Maybe Snow Days Aren’t the Problem
Posted by RobinJan 29
Clara Jane returned to school today, hallelujah and praise be to the snow overlords. And yet, my blahs seem even deeper.
This is a success: I’m currently sitting at the dining room table instead of in the armchair by the fireplace, which has taken on the shape of my ass.
I had no intentions of being home at all during the the school hours today. After drop-off, I headed downtown to … I don’t know. I figured I’d go to Oregon Trail, have a latte, and try to avoid the sun. We’ve got that winter death-ball thing going, where there’s not a cloud to be had and white reflective surfaces everywhere. I hate it.
About halfway there, my stomach decided it was not please with the giant coffee I’d consumed at home. I thought about turning around and going back home, but I was in the middle lane at a busy intersection. Nowhere to go but straight, and no way to feel but trapped. I continued toward downtown.
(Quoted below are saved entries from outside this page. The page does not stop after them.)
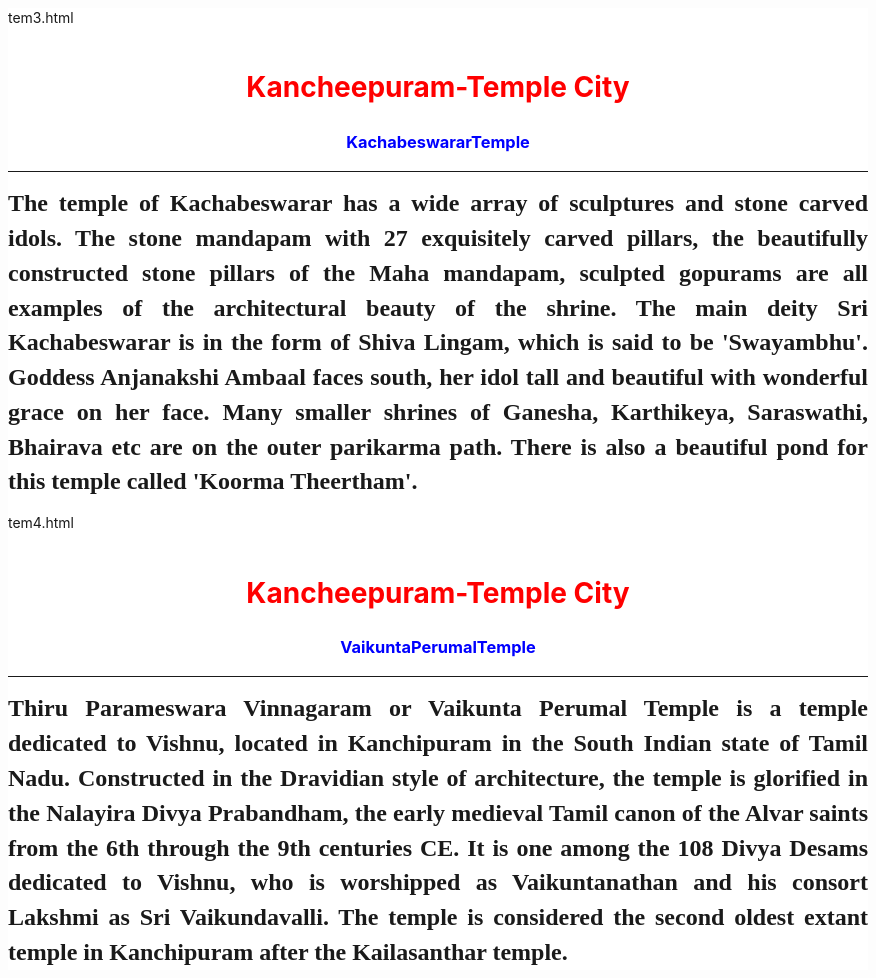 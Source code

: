 tem3.html
<!DOCTYPE html>
<html lang="en">
<head>
<title>KachabeswararTemple</title>
</head>
<body bgcolor="lime">
<h1 align="center">
<font color="red"><b>Kancheepuram-Temple City</b></font>
</h1>
<h3 align="center">
<font color="blue"><b>KachabeswararTemple</b></font>
</h3>
<hr size="3" color="red">
<p align="justify">
<font face="Georgia" size="5">
<b>   
The temple of Kachabeswarar has a wide array of sculptures and stone carved idols. The stone mandapam with 27 
exquisitely carved pillars, the beautifully constructed stone pillars of the Maha mandapam, sculpted 
gopurams are all examples of the architectural beauty of the shrine. The main deity Sri Kachabeswarar is in 
the form of Shiva Lingam, which is said to be 'Swayambhu'. Goddess Anjanakshi Ambaal faces south, her idol 
tall and beautiful with wonderful grace on her face. Many smaller shrines of Ganesha, Karthikeya, Saraswathi, 
Bhairava etc are on the outer parikarma path. There is also a beautiful pond for this temple called 'Koorma 
Theertham'.
</b>
</font>
</p>
</body>
</html>

tem4.html
<!DOCTYPE html>
<html lang="en">
<head>
<title>VaikuntaPerumalTemple</title>
</head>
<body bgcolor="orange">
<h1 align="center">
<font color="red"><b>Kancheepuram-Temple City</b></font>
</h1>
<h3 align="center">
<font color="blue"><b>VaikuntaPerumalTemple</b></font>
</h3>
<hr size="3" color="red">
<p align="justify">
<font face="Georgia" size="5">
<b>
Thiru Parameswara Vinnagaram or Vaikunta Perumal Temple is a temple dedicated to Vishnu, located in Kanchipuram 
in the South Indian state of Tamil Nadu. Constructed in the Dravidian style of architecture, the temple is 
glorified in the Nalayira Divya Prabandham, the early medieval Tamil canon of the Alvar saints from the 6th 
through the 9th centuries CE. It is one among the 108 Divya Desams dedicated to Vishnu, who is worshipped as 
Vaikuntanathan and his consort Lakshmi as Sri Vaikundavalli. The temple is considered the second oldest extant 
temple in Kanchipuram after the Kailasanthar temple.  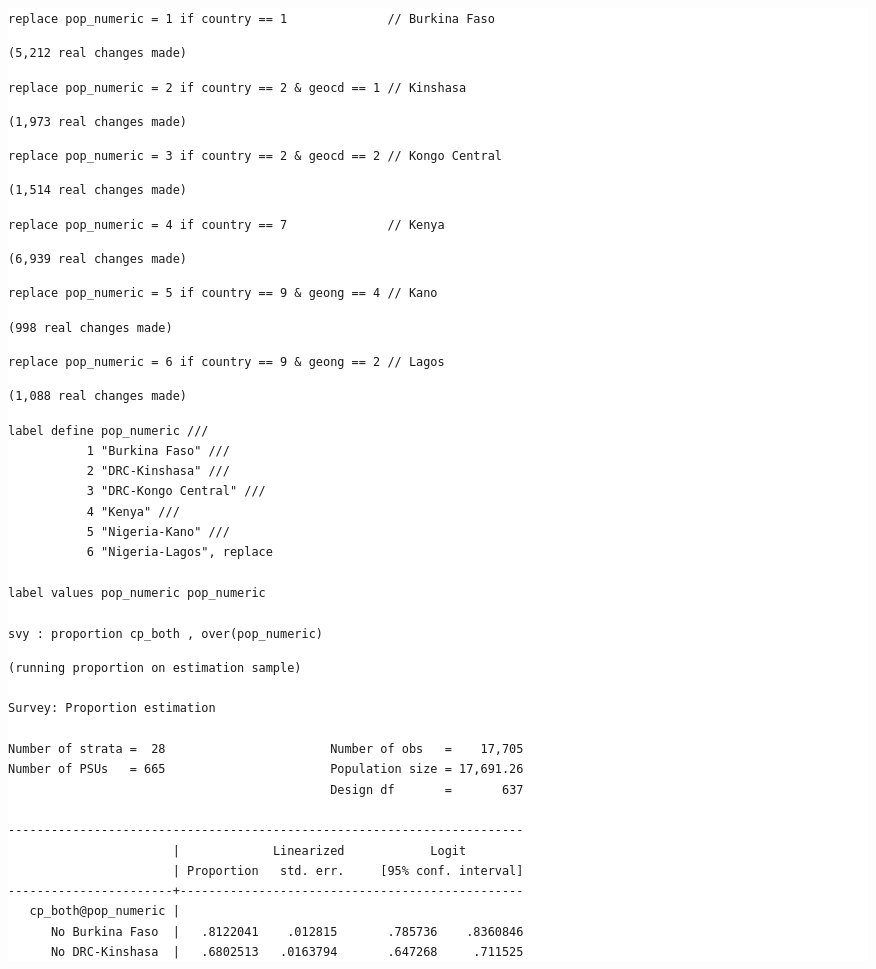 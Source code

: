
 ```{stata}
replace pop_numeric = 1 if country == 1              // Burkina Faso
```
```
(5,212 real changes made)
```

```{stata}
replace pop_numeric = 2 if country == 2 & geocd == 1 // Kinshasa
```
```
(1,973 real changes made)
```

```{stata}
replace pop_numeric = 3 if country == 2 & geocd == 2 // Kongo Central
```
```
(1,514 real changes made)
```

```{stata}
replace pop_numeric = 4 if country == 7              // Kenya
```
```
(6,939 real changes made)
```

```{stata}
replace pop_numeric = 5 if country == 9 & geong == 4 // Kano
```
```
(998 real changes made)

```
```{stata}
replace pop_numeric = 6 if country == 9 & geong == 2 // Lagos
```
```
(1,088 real changes made)
```

```{stata}
label define pop_numeric ///
           1 "Burkina Faso" ///
           2 "DRC-Kinshasa" ///
           3 "DRC-Kongo Central" ///
           4 "Kenya" ///
           5 "Nigeria-Kano" ///
           6 "Nigeria-Lagos", replace

label values pop_numeric pop_numeric

svy : proportion cp_both , over(pop_numeric) 
```
```
(running proportion on estimation sample)

Survey: Proportion estimation

Number of strata =  28                       Number of obs   =    17,705
Number of PSUs   = 665                       Population size = 17,691.26
                                             Design df       =       637

------------------------------------------------------------------------
                       |             Linearized            Logit
                       | Proportion   std. err.     [95% conf. interval]
-----------------------+------------------------------------------------
   cp_both@pop_numeric |
      No Burkina Faso  |   .8122041    .012815       .785736    .8360846
      No DRC-Kinshasa  |   .6802513   .0163794       .647268     .711525
```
When I got there, I didn’t have the energy to deal with the parking situation. Prettytown, I love you, but I’m disappointed in the lack of plowed parking lots. Street parking’s a mess because of the mountains of dirty plowed snow. I looped around the block and headed home without trying.
The whole time, I was listening to Memphis to Manchester, normally one of my favorite radio shows. I don’t know if my trippy form of malaise is a collective thing, but the playlist certainly reflected my uncomfortable, bloated, lackluster frame of mind. “The Theme From The Pink Panther“, followed by Tom Waits’ “The Piano Has Been Drinking”? My God. My brain. Fucked!
I came home, took care of the angry stomach business, took a long shower to make up for yesterday’s shower phone fest-o-rama, and alloted myself an hour to knit before doing something more active. I didn’t knit. I farted around online. I should had blown the dust off my yoga DVD, but it’s all the way downstairs.
Maybe I’m a bear. That’s the problem. I’m a bear, and I’m supposed to be half-alive in hibernation.
Nutrition! I shall conquer the malaise through nutrition! Shredded wheat sprinkled with black walnuts! Fiber and Omega-3! Oranges! Vitamin C, in case this is scurvy-related! Powdered vitmain B mega-additive!
Maybe I need a nap.
I just noticed that half the lightbulbs in my dining room’s light fixture are dead. Considering the horror induced by the blinding death-ball in the sky, that’s probably just as well.
It will get better. Tomorrow’s going to be busy. I’m ready for busy. I have to fetch my parents from the airport in the morning. Saturday, Brian and I are heading to Champaign, Illinois, to see Jeff Tweedy with a bunch of my Wilco nerd friends. I’m sure that’ll haul me out of hibernation. Until then, please do not poke the bear.
5 comments
Pingback by Maybe Snow Days Aren’t the Problem on January 29, 2009 at 11:54 am
[...] Random Feed wrote an interesting post today onHere’s a quick excerptClara Jane returned to school today, hallelujah and praise be to the snow overlords. And yet, my blahs seem even deeper.This is a success: I’m currently sitting at the dining room table instead of in the armchair by the fireplace, which has taken on the shape of my ass.I had no intentions of being home at all during the the school hours today. After drop-off, I headed downtown to … I don’t know. I figured I’d go to Oregon Trail, have a latte, and try to avoid the sun. We’ve got that winter death [...]
Comment by Exena on January 29, 2009 at 7:17 pm
Looking forward to hearing about the Jeff Tweedy goodness.
P.S. Do you read Spencer Tweedy’s blog? That kid is way to smart for his own good!
Comment by Elizabeth on January 29, 2009 at 7:23 pm
Praise jeebus that I’m not the only one who despises the sun on winter days. GRR!!! It’s so deceiving!
Comment by Lisa on January 30, 2009 at 8:28 am
On overly bright sunny winter days I like to head to the nearest conservatory and try to pretend it’s spring while traipsing through greenhouses.
Try it, it works!
Comment by Courtney on January 30, 2009 at 8:38 am
I almost bought those gma blue-blocker things so I could be outside for more than .5 seconds. It’s like I have S.A.D. but also hate the sun. Damn shiny snow!